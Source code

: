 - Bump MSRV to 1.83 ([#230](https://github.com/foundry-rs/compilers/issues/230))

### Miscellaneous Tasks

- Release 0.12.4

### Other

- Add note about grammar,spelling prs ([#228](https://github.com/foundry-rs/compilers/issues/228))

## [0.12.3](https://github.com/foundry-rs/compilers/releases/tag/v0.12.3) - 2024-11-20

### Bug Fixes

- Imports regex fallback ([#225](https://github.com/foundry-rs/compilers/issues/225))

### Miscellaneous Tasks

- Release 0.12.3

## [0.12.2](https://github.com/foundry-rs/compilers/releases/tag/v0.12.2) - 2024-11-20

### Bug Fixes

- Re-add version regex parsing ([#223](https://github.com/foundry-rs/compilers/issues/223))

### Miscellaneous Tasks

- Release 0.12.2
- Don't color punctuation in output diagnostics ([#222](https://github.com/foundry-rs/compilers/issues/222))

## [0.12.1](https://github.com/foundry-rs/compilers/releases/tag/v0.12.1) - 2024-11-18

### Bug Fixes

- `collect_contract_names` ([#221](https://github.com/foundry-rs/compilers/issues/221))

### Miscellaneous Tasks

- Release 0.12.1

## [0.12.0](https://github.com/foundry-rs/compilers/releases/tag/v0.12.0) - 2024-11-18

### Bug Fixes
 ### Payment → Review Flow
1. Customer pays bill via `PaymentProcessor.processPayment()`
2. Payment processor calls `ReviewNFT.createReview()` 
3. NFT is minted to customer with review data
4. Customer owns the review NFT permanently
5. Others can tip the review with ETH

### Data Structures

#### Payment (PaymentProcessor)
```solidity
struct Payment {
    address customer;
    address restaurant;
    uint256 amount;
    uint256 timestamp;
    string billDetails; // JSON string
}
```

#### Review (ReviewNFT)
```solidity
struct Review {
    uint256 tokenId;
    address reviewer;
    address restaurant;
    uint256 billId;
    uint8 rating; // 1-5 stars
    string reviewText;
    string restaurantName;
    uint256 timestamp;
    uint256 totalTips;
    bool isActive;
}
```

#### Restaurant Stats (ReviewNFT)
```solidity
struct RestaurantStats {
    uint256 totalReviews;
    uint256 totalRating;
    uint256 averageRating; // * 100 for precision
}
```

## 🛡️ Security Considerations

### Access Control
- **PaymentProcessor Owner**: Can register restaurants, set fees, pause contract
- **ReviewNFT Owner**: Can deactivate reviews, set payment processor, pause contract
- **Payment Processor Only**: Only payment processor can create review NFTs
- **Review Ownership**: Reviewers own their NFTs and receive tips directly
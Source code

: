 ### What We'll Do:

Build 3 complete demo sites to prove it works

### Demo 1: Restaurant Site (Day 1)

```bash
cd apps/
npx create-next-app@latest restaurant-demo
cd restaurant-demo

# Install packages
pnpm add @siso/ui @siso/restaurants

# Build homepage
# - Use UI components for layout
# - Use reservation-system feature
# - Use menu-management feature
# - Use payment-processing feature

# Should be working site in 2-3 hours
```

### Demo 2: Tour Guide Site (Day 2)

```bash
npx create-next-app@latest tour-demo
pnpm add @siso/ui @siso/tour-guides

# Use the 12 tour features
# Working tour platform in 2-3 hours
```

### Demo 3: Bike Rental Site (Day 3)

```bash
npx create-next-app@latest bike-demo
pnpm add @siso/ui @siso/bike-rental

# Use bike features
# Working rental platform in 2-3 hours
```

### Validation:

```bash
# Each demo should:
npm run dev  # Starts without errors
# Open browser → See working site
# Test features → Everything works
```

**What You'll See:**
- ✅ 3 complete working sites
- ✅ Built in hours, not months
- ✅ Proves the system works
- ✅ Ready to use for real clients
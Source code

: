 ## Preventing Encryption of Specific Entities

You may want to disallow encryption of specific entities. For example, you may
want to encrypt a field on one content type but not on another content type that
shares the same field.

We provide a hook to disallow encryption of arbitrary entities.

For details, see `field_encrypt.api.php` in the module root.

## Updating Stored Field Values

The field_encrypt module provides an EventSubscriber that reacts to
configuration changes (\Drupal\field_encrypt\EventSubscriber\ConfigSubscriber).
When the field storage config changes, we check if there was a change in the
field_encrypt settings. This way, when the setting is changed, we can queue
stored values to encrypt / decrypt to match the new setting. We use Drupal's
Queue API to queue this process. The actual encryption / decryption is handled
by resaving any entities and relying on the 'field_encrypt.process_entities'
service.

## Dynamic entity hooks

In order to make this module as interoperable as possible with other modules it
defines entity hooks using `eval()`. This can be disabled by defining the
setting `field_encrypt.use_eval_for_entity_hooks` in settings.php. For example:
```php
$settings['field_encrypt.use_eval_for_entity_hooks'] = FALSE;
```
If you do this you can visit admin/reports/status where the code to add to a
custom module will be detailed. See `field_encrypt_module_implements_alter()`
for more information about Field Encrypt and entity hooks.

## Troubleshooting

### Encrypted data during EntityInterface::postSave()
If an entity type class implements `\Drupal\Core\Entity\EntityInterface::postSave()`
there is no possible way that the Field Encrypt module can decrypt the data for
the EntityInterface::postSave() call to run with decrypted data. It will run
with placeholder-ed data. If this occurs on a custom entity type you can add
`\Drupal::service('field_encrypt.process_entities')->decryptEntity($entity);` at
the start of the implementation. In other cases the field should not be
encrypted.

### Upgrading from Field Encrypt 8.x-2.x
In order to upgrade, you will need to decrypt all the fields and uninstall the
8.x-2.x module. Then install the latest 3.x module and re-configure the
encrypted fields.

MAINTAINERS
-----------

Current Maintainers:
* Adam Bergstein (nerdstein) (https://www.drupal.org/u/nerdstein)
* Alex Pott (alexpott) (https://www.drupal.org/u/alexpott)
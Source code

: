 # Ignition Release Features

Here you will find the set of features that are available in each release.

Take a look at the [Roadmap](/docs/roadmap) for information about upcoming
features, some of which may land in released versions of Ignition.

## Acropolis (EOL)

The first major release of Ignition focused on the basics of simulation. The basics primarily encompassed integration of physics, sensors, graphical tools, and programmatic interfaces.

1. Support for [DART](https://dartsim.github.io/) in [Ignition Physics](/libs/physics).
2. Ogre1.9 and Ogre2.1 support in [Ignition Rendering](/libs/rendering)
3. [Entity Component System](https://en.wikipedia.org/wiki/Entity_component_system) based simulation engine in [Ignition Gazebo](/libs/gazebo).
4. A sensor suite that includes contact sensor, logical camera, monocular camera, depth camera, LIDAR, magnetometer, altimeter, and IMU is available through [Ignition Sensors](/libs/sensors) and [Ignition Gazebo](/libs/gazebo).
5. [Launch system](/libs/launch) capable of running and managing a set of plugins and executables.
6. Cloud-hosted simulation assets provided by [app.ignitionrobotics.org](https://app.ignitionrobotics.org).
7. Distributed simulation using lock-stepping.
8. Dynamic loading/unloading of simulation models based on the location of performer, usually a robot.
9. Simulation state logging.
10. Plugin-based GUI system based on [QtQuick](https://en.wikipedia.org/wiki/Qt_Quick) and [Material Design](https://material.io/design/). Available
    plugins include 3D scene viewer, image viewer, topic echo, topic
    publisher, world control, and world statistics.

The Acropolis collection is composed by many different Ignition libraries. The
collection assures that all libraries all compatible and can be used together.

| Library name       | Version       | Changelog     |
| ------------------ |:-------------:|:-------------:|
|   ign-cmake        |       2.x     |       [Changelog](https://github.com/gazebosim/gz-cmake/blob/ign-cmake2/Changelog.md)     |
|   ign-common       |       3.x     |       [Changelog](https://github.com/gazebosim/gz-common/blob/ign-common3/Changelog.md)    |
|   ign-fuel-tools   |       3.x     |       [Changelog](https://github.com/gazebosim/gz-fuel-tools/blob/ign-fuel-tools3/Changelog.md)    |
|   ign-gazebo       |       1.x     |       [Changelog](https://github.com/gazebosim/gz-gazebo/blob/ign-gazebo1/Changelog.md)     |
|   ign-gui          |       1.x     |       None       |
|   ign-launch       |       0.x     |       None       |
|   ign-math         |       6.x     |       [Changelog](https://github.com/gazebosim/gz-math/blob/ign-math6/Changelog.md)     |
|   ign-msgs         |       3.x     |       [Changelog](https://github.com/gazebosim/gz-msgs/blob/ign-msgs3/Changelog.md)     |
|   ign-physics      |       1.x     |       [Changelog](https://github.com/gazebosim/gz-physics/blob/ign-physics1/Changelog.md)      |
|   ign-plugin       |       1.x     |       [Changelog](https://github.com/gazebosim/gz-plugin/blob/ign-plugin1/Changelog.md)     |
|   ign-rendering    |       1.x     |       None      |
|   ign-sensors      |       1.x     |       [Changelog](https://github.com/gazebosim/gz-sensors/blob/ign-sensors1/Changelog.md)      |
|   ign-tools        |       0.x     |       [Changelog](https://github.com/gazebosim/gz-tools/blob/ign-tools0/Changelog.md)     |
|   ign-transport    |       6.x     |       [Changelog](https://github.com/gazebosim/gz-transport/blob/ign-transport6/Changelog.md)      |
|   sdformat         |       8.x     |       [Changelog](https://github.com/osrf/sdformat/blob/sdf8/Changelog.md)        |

__Instructions to follow__. Working from the listing, state how many lines include "there". The reply must be that number alone.

__Response to the task__. 2